The Malek family lived in the village of Moisei in Transylvania under Hungarian rule. Josef (Yom Tov) Malek and his wife Mathilda had six children including twins, Salomon (Shlomo) and Yehudit born in 1930 and Eliyahu and Yaakov born in 1941, and another two sons, Nachum and David Hirsch.
In May 1944 the family was sent to Auschwitz. The father Josef disappeared immediately among the masses. The mother and her six children stayed together. Mengele called for twins to leave the line. Shlomo, Yehudit, Eliyahu and Yaakov did not respond but an acquaintance of theirs, who stood nearby, shouted, "They are twins." Mengele approached and the mother pointed out the twins. Two pairs of twins in one family was an exceptional occurrence. The two sets of twins were taken for Mengele's experiments and survived.

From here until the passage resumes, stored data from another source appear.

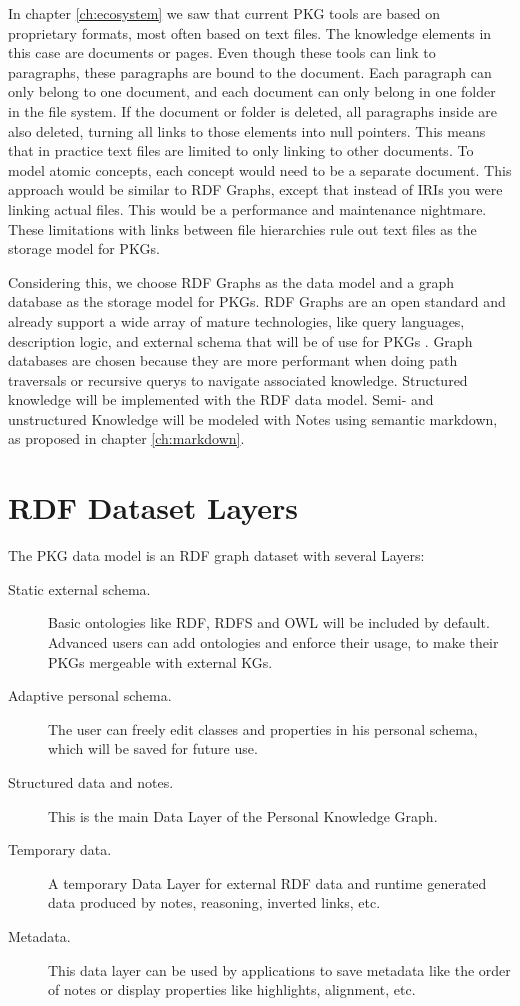 In chapter \ref{ch:ecosystem} we saw that current PKG tools are based on proprietary formats, most often based on text files. The knowledge elements in this case are documents or pages. Even though these tools can link to paragraphs, these paragraphs are bound to the document. Each paragraph can only belong to one document, and each document can only belong in one folder in the file system. If the document or folder is deleted, all paragraphs inside are also deleted, turning all links to those elements into null pointers. This means that in practice text files are limited to only linking to other documents. To model atomic concepts, each concept would need to be a separate document. This approach would be similar to RDF Graphs, except that instead of IRIs you were linking actual files. This would be a performance and maintenance nightmare. These limitations with links between file hierarchies rule out text files as the storage model for PKGs.

Considering this, we choose RDF Graphs as the data model and a graph database as the storage model for PKGs. RDF Graphs are an open standard and already support a wide array of mature technologies, like query languages, description logic, and external schema that will be of use for PKGs \cite{sparql, owl}. Graph databases are chosen because they are more performant when doing path traversals or recursive querys to navigate associated knowledge. Structured knowledge will be implemented with the RDF data model. Semi- and unstructured Knowledge will be modeled with Notes using semantic markdown, as proposed in chapter \ref{ch:markdown}.

\section{RDF Dataset Layers}

The PKG data model is an RDF graph dataset with several Layers:

\begin{description}
  \item[Static external schema.] Basic ontologies like RDF, RDFS and OWL will be included by default. Advanced users can add ontologies and enforce their usage, to make their PKGs mergeable with external KGs.

  \item[Adaptive personal schema.] The user can freely edit classes and properties in his personal schema, which will be saved for future use.

  \item[Structured data and notes.] This is the main Data Layer of the Personal Knowledge Graph.

  \item[Temporary data.] A temporary Data Layer for external RDF data and runtime generated data produced by notes, reasoning, inverted links, etc.

  \item[Metadata.] This data layer can be used by applications to save metadata like the order of notes or display properties like highlights, alignment, etc.
\end{description}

Nachum and David Hirsch were murdered in Auschwitz. Their mother perished in Bergen-Belsen at the end of the war after she had been told, mistakenly, that her children had not survived.
Following the war the children returned to Romania and stayed in a children's home in Cluj. This photograph was taken in the children's home in Cluj and shows Jewish children after the war, among them the young twins Eliyahu and Yaakov Malek.
The photograph was given to Yad Vashem by their brother Salomon Malek at a collection day in Arad.